Assignment:
Leaving every picture out, repeat all of the entries below exactly.

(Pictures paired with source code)
—————
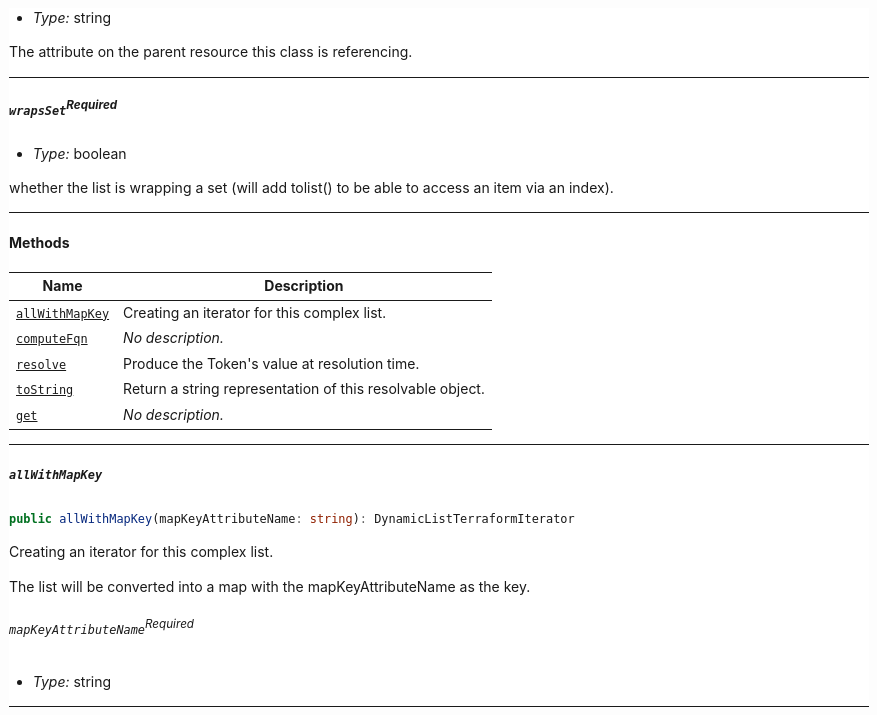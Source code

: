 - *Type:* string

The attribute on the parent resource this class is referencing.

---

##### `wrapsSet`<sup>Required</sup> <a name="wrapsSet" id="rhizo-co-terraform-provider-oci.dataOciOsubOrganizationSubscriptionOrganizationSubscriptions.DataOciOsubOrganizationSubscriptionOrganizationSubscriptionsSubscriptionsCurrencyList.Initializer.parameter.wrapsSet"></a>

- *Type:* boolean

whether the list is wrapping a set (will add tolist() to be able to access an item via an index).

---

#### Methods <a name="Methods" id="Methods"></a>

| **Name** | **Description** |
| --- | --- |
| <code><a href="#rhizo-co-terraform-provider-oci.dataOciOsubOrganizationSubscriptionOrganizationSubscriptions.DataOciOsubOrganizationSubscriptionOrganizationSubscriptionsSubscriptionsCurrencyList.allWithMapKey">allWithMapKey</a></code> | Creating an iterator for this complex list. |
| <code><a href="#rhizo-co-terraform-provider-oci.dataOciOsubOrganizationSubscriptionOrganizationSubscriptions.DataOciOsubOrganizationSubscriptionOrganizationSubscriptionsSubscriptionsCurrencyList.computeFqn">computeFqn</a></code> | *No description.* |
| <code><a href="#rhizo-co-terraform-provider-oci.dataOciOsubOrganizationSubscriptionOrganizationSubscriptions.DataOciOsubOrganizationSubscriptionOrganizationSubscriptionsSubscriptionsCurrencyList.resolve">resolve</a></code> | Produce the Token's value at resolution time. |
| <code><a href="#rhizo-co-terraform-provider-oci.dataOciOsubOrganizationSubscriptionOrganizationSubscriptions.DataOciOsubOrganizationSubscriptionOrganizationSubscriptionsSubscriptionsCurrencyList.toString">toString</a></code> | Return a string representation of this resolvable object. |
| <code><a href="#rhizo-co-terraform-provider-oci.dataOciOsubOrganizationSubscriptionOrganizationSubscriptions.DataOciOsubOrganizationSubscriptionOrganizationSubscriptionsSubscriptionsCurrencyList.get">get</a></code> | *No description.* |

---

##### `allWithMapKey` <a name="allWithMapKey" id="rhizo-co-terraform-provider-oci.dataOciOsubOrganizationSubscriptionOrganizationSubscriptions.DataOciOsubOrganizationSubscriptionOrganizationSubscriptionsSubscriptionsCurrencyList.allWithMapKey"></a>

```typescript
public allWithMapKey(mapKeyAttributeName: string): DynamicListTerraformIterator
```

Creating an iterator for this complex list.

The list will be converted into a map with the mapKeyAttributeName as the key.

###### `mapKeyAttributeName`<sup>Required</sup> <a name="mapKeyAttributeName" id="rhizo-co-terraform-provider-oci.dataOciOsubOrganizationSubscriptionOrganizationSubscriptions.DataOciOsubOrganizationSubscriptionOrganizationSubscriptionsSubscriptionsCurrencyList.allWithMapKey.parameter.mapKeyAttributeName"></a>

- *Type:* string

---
—————
Output of the exercise:
Source code

: - *Type:* string

The attribute on the parent resource this class is referencing.

---

##### `wrapsSet`<sup>Required</sup> <a name="wrapsSet" id="rhizo-co-terraform-provider-oci.dataOciOsubOrganizationSubscriptionOrganizationSubscriptions.DataOciOsubOrganizationSubscriptionOrganizationSubscriptionsSubscriptionsCurrencyList.Initializer.parameter.wrapsSet"></a>

- *Type:* boolean

whether the list is wrapping a set (will add tolist() to be able to access an item via an index).

---

#### Methods <a name="Methods" id="Methods"></a>

| **Name** | **Description** |
| --- | --- |
| <code><a href="#rhizo-co-terraform-provider-oci.dataOciOsubOrganizationSubscriptionOrganizationSubscriptions.DataOciOsubOrganizationSubscriptionOrganizationSubscriptionsSubscriptionsCurrencyList.allWithMapKey">allWithMapKey</a></code> | Creating an iterator for this complex list. |
| <code><a href="#rhizo-co-terraform-provider-oci.dataOciOsubOrganizationSubscriptionOrganizationSubscriptions.DataOciOsubOrganizationSubscriptionOrganizationSubscriptionsSubscriptionsCurrencyList.computeFqn">computeFqn</a></code> | *No description.* |
| <code><a href="#rhizo-co-terraform-provider-oci.dataOciOsubOrganizationSubscriptionOrganizationSubscriptions.DataOciOsubOrganizationSubscriptionOrganizationSubscriptionsSubscriptionsCurrencyList.resolve">resolve</a></code> | Produce the Token's value at resolution time. |
| <code><a href="#rhizo-co-terraform-provider-oci.dataOciOsubOrganizationSubscriptionOrganizationSubscriptions.DataOciOsubOrganizationSubscriptionOrganizationSubscriptionsSubscriptionsCurrencyList.toString">toString</a></code> | Return a string representation of this resolvable object. |
| <code><a href="#rhizo-co-terraform-provider-oci.dataOciOsubOrganizationSubscriptionOrganizationSubscriptions.DataOciOsubOrganizationSubscriptionOrganizationSubscriptionsSubscriptionsCurrencyList.get">get</a></code> | *No description.* |

---

##### `allWithMapKey` <a name="allWithMapKey" id="rhizo-co-terraform-provider-oci.dataOciOsubOrganizationSubscriptionOrganizationSubscriptions.DataOciOsubOrganizationSubscriptionOrganizationSubscriptionsSubscriptionsCurrencyList.allWithMapKey"></a>

```typescript
public allWithMapKey(mapKeyAttributeName: string): DynamicListTerraformIterator
```

Creating an iterator for this complex list.

The list will be converted into a map with the mapKeyAttributeName as the key.

###### `mapKeyAttributeName`<sup>Required</sup> <a name="mapKeyAttributeName" id="rhizo-co-terraform-provider-oci.dataOciOsubOrganizationSubscriptionOrganizationSubscriptions.DataOciOsubOrganizationSubscriptionOrganizationSubscriptionsSubscriptionsCurrencyList.allWithMapKey.parameter.mapKeyAttributeName"></a>

- *Type:* string

---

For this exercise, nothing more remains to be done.